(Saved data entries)

▶

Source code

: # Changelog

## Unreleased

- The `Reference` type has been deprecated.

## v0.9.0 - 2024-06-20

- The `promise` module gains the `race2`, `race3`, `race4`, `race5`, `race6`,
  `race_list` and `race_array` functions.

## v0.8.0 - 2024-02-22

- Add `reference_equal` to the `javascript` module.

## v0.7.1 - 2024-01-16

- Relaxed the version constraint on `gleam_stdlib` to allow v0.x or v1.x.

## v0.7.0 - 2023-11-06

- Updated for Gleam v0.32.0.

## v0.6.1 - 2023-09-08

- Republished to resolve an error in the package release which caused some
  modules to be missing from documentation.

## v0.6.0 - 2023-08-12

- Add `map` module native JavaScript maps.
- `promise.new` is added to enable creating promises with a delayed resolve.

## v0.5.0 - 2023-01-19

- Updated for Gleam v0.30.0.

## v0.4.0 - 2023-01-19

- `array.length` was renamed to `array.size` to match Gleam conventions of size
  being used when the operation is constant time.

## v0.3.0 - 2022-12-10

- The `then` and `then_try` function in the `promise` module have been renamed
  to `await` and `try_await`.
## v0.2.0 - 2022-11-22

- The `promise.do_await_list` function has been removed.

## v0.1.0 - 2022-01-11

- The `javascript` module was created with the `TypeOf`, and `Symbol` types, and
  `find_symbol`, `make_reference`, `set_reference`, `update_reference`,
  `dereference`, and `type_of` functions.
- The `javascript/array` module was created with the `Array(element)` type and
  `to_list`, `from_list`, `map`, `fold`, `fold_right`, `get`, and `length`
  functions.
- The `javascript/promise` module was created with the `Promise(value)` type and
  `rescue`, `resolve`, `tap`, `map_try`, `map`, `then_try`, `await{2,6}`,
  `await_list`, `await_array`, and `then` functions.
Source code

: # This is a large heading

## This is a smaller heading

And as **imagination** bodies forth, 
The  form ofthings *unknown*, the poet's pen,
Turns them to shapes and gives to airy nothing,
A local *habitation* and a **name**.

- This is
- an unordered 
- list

◀

Goal of the exercise = Without leaving anything out, repeat the data exactly.

Worked solution =
Source code

: # Changelog

## Unreleased

- The `Reference` type has been deprecated.

## v0.9.0 - 2024-06-20

- The `promise` module gains the `race2`, `race3`, `race4`, `race5`, `race6`,
  `race_list` and `race_array` functions.

## v0.8.0 - 2024-02-22

- Add `reference_equal` to the `javascript` module.

## v0.7.1 - 2024-01-16

- Relaxed the version constraint on `gleam_stdlib` to allow v0.x or v1.x.

## v0.7.0 - 2023-11-06

- Updated for Gleam v0.32.0.

## v0.6.1 - 2023-09-08

- Republished to resolve an error in the package release which caused some
  modules to be missing from documentation.

## v0.6.0 - 2023-08-12

- Add `map` module native JavaScript maps.
- `promise.new` is added to enable creating promises with a delayed resolve.

## v0.5.0 - 2023-01-19

- Updated for Gleam v0.30.0.

## v0.4.0 - 2023-01-19

- `array.length` was renamed to `array.size` to match Gleam conventions of size
  being used when the operation is constant time.

## v0.3.0 - 2022-12-10

- The `then` and `then_try` function in the `promise` module have been renamed
  to `await` and `try_await`.
## v0.2.0 - 2022-11-22

- The `promise.do_await_list` function has been removed.

## v0.1.0 - 2022-01-11

- The `javascript` module was created with the `TypeOf`, and `Symbol` types, and
  `find_symbol`, `make_reference`, `set_reference`, `update_reference`,
  `dereference`, and `type_of` functions.
- The `javascript/array` module was created with the `Array(element)` type and
  `to_list`, `from_list`, `map`, `fold`, `fold_right`, `get`, and `length`
  functions.
- The `javascript/promise` module was created with the `Promise(value)` type and
  `rescue`, `resolve`, `tap`, `map_try`, `map`, `then_try`, `await{2,6}`,
  `await_list`, `await_array`, and `then` functions.
Source code

: # This is a large heading

## This is a smaller heading

And as **imagination** bodies forth, 
The  form ofthings *unknown*, the poet's pen,
Turns them to shapes and gives to airy nothing,
A local *habitation* and a **name**.

- This is
- an unordered 
- list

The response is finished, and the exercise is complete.